# [What the task asks]
Through the line that contains "-and $CheckAuditValue -eq", return the data below exactly, starting at its first line; leave the rest out.

# [Data for this exercise]
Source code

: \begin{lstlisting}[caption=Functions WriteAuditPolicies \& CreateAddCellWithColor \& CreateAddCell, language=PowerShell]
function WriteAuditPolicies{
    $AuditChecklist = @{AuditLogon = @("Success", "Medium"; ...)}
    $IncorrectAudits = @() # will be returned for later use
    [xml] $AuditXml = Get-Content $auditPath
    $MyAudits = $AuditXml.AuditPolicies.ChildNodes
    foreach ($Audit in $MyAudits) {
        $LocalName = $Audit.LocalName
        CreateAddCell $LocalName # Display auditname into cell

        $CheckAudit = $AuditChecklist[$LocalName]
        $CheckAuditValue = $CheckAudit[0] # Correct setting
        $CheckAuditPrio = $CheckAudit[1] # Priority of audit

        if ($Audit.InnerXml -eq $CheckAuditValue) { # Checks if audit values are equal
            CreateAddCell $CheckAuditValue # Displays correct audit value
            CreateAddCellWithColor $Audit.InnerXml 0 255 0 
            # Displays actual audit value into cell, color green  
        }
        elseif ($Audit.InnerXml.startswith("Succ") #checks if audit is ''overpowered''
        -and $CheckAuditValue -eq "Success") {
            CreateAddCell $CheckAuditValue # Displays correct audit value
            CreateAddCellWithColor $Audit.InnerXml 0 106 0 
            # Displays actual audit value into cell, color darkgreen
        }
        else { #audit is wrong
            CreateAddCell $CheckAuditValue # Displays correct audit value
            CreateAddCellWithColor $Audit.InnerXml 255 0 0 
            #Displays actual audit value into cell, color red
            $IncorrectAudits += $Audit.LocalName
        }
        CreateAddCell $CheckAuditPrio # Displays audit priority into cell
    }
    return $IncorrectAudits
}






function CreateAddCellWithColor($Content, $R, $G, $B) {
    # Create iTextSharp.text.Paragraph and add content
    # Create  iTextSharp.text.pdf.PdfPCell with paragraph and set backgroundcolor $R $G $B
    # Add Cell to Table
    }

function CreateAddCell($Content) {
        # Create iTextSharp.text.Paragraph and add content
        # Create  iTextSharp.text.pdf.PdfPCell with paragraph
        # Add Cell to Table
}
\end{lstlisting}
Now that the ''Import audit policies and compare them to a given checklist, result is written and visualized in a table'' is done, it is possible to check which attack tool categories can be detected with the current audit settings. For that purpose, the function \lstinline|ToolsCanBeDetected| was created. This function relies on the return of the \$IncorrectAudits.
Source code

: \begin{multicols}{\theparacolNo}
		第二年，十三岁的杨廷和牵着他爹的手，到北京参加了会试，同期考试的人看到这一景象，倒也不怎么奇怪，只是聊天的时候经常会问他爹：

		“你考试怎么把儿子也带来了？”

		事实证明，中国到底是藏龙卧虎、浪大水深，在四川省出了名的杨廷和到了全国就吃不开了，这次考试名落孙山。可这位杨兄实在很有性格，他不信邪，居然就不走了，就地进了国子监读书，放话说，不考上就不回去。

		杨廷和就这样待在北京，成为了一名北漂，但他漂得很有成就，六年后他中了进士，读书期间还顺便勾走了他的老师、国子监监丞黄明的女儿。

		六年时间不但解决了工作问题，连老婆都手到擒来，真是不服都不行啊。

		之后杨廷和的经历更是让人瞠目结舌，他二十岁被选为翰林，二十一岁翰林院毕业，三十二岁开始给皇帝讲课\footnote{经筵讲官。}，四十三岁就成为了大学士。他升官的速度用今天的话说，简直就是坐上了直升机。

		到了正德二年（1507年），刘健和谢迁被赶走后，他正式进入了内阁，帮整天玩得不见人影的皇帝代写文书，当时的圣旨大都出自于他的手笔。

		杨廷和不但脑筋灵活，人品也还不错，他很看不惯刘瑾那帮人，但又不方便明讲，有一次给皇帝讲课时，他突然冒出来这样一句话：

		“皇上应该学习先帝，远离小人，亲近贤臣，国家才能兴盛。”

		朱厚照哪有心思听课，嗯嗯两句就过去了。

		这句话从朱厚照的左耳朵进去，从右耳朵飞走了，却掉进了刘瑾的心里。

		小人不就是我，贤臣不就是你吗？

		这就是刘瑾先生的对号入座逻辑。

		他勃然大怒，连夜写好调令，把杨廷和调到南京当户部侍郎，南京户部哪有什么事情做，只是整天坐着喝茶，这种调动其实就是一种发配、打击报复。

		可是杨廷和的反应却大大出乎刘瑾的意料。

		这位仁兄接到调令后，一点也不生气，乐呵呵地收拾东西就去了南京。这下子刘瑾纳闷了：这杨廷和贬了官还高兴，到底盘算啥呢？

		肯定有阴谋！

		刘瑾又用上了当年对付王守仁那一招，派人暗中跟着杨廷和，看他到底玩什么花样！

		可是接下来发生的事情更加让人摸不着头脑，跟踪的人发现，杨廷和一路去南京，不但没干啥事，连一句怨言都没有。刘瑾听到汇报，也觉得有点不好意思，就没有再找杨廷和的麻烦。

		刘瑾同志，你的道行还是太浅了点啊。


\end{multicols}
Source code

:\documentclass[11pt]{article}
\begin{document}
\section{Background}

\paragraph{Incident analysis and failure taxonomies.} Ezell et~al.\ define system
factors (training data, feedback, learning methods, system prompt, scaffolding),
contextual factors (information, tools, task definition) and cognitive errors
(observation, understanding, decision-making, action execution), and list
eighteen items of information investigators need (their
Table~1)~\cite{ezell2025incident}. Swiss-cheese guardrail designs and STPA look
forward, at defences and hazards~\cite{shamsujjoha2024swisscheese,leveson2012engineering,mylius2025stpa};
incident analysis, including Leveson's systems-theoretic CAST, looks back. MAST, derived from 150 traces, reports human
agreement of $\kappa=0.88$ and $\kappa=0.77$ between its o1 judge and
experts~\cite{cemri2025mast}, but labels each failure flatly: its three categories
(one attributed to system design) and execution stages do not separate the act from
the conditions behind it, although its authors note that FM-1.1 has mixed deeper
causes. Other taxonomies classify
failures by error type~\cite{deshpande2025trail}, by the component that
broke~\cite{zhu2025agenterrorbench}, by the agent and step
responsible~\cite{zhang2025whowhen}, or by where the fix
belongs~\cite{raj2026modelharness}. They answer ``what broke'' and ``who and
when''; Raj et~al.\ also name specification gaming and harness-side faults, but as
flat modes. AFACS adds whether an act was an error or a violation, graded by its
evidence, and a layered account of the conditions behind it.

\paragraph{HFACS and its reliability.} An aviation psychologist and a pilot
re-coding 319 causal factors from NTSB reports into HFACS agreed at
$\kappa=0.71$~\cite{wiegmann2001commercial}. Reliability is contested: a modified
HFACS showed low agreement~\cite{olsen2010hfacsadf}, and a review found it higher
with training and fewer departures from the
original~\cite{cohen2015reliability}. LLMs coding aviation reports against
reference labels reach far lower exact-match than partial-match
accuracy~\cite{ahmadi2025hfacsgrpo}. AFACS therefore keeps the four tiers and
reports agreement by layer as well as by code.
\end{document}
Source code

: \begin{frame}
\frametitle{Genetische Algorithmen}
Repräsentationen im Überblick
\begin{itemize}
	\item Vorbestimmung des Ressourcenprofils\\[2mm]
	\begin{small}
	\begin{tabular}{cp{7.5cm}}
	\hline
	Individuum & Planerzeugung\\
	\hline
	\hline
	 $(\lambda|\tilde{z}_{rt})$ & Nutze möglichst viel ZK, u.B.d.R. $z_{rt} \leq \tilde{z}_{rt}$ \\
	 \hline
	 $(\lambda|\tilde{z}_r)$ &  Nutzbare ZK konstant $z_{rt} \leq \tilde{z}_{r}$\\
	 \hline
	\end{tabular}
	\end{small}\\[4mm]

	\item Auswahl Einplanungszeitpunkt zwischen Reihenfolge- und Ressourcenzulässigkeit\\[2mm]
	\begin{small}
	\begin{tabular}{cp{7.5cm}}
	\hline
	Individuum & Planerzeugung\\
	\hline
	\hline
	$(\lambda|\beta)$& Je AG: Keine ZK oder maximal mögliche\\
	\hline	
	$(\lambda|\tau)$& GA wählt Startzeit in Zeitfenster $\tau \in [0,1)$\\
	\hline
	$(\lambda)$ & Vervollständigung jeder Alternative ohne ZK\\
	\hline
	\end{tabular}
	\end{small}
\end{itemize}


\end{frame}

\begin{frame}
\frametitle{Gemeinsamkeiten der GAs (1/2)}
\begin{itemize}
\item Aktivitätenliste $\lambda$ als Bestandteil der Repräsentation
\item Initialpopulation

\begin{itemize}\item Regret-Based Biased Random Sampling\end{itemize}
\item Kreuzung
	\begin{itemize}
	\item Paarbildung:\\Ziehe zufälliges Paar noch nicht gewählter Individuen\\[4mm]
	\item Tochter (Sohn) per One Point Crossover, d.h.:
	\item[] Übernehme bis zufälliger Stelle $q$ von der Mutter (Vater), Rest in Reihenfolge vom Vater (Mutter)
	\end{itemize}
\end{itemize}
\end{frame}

# [Answer below]
Source code

: \begin{lstlisting}[caption=Functions WriteAuditPolicies \& CreateAddCellWithColor \& CreateAddCell, language=PowerShell]
function WriteAuditPolicies{
    $AuditChecklist = @{AuditLogon = @("Success", "Medium"; ...)}
    $IncorrectAudits = @() # will be returned for later use
    [xml] $AuditXml = Get-Content $auditPath
    $MyAudits = $AuditXml.AuditPolicies.ChildNodes
    foreach ($Audit in $MyAudits) {
        $LocalName = $Audit.LocalName
        CreateAddCell $LocalName # Display auditname into cell

        $CheckAudit = $AuditChecklist[$LocalName]
        $CheckAuditValue = $CheckAudit[0] # Correct setting
        $CheckAuditPrio = $CheckAudit[1] # Priority of audit

        if ($Audit.InnerXml -eq $CheckAuditValue) { # Checks if audit values are equal
            CreateAddCell $CheckAuditValue # Displays correct audit value
            CreateAddCellWithColor $Audit.InnerXml 0 255 0 
            # Displays actual audit value into cell, color green  
        }
        elseif ($Audit.InnerXml.startswith("Succ") #checks if audit is ''overpowered''
        -and $CheckAuditValue -eq "Success") {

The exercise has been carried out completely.